Toyota hopes to do just that through its alliance with Uber. The automaker is exploring collaboration opportunities with Uber to establish a fleet program to sell Toyota and Lexus vehicles to drivers. The first major automaker to finalize a rideshare investment was General Motors in January. GM invested $500 million in Lyft, Uber's rival.
GM President Dan Ammann sits on Lyft's board. GM leases vehicles to Lyft drivers in Chicago and plans to expand the program to other cities. In addition, Maven, a company General Motors unveiled in January, targets students on college campuses by expanding on several of GM's car-sharing services, including a residential program in New York City and Chicago and peer-to-peer car-sharing in Germany.  It also includes a city-based car-rental service, similar to Zipcar, which allows residents to request the use of Chevrolet vehicles on a Maven smartphone app.
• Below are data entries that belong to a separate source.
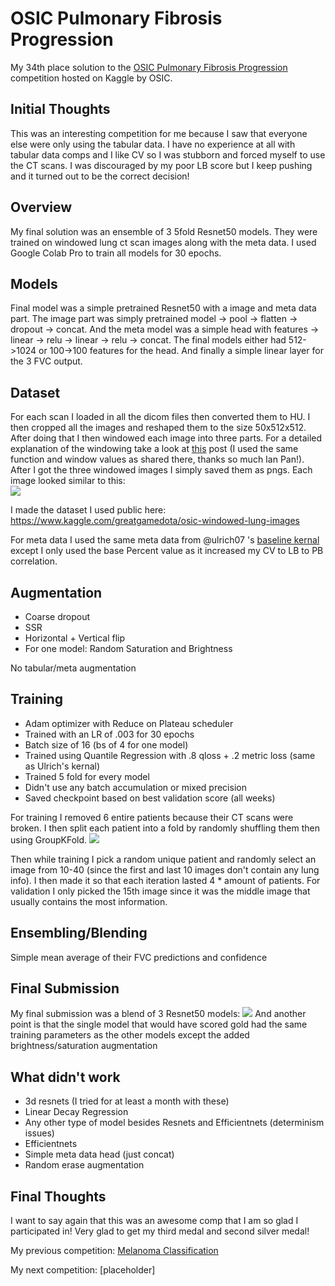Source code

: 
# OSIC Pulmonary Fibrosis Progression

My 34th place solution to the [OSIC Pulmonary Fibrosis Progression](https://www.kaggle.com/c/osic-pulmonary-fibrosis-progression/) competition hosted on Kaggle by OSIC.

## Initial Thoughts

This was an interesting competition for me because I saw that everyone else were only using the tabular data. I have no experience at all with tabular data comps and I like CV so I was stubborn and forced myself to use the CT scans. I was discouraged by my poor LB score but I keep pushing and it turned out to be the correct decision!

## Overview

My final solution was an ensemble of 3 5fold Resnet50 models. They were trained on windowed lung ct scan images along with the meta data. I used Google Colab Pro to train all models for 30 epochs.

## Models

Final model was a simple pretrained Resnet50 with a image and meta data part. The image part was simply pretrained model -> pool -> flatten -> dropout -> concat. And the meta model was a simple head with features -> linear -> relu -> linear -> relu -> concat. The final models either had 512->1024 or 100->100 features for the head. And finally a simple linear layer for the 3 FVC output.

## Dataset

For each scan I loaded in all the dicom files then converted them to HU. I then cropped all the images and reshaped them to the size 50x512x512. After doing that I then windowed each image into three parts. For a detailed explanation of the windowing take a look at [this](https://www.kaggle.com/c/rsna-str-pulmonary-embolism-detection/discussion/182930) post (I used the same function and window values as shared there, thanks so much Ian Pan!). After I got the three windowed images I simply saved them as pngs.
Each image looked similar to this:  
![](https://www.googleapis.com/download/storage/v1/b/kaggle-forum-message-attachments/o/inbox%2F3543139%2F3b1f2461da6d31658806e1ace841dd5f%2Flung.png?generation=1602033034958099&alt=media)

I made the dataset I used public here: https://www.kaggle.com/greatgamedota/osic-windowed-lung-images

For meta data I used the same meta data from @ulrich07 's [baseline kernal](https://www.kaggle.com/ulrich07/osic-multiple-quantile-regression-starter) except I only used the base Percent value as it increased my CV to LB to PB correlation.

## Augmentation

- Coarse dropout
- SSR
- Horizontal + Vertical flip
- For one model: Random Saturation and Brightness

No tabular/meta augmentation

## Training

- Adam optimizer with Reduce on Plateau scheduler
- Trained with an LR of .003 for 30 epochs
- Batch size of 16 (bs of 4 for one model)
- Trained using Quantile Regression with .8 qloss + .2 metric loss (same as Ulrich's kernal)
- Trained 5 fold for every model
- Didn't use any batch accumulation or mixed precision
- Saved checkpoint based on best validation score (all weeks)

For training I removed 6 entire patients because their CT scans were broken. I then split each patient into a fold by randomly shuffling them then using GroupKFold.
![](https://www.googleapis.com/download/storage/v1/b/kaggle-forum-message-attachments/o/inbox%2F3543139%2F69a1967fbe3f4067d7fd9f6e5e91350c%2Ffolds.png?generation=1602036568284315&alt=media)

Then while training I pick a random unique patient and randomly select an image from 10-40 (since the first and last 10 images don't contain any lung info). I then made it so that each iteration lasted 4 * amount of patients. For validation I only picked the 15th image since it was the middle image that usually contains the most information.

## Ensembling/Blending

Simple mean average of their FVC predictions and confidence

## Final Submission

My final submission was a blend of 3 Resnet50 models:
![](https://www.googleapis.com/download/storage/v1/b/kaggle-forum-message-attachments/o/inbox%2F3543139%2F773b5cc6fdf39b2fe77ec08d4b295684%2Ffinal%20sub.png?generation=1602040599569002&alt=media)
And another point is that the single model that would have scored gold had the same training parameters as the other models except the added brightness/saturation augmentation

## What didn't work

- 3d resnets (I tried for at least a month with these)
- Linear Decay Regression
- Any other type of model besides Resnets and Efficientnets (determinism issues)
- Efficientnets
- Simple meta data head (just concat)
- Random erase augmentation

## Final Thoughts

I want to say again that this was an awesome comp that I am so glad I participated in! Very glad to get my third medal and second silver medal!

My previous competition: [Melanoma Classification](https://github.com/GreatGameDota/SIIM-ISIC-Melanoma-Classification)

My next competition: [placeholder]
Ford Motor Co. has not said whether it has plans for rideshare partnerships, but Executive Chairman Bill Ford said last week Ford is working on strategies to develop transportation services such as ridesharing. The automaker launched a business unit this year called Ford Smart Mobility, a move to develop transportation-related services and new partnerships. In May 2015, Bill Ford's personal venture capital firm, Fontinalis Partners, said it was investing in Lyft but did not disclose the amount.
Tech companies are getting involved, too.  Apple Inc., for example, will invest $1 billion in Chinese ridehailing company Didi Chuxing, Apple said this month.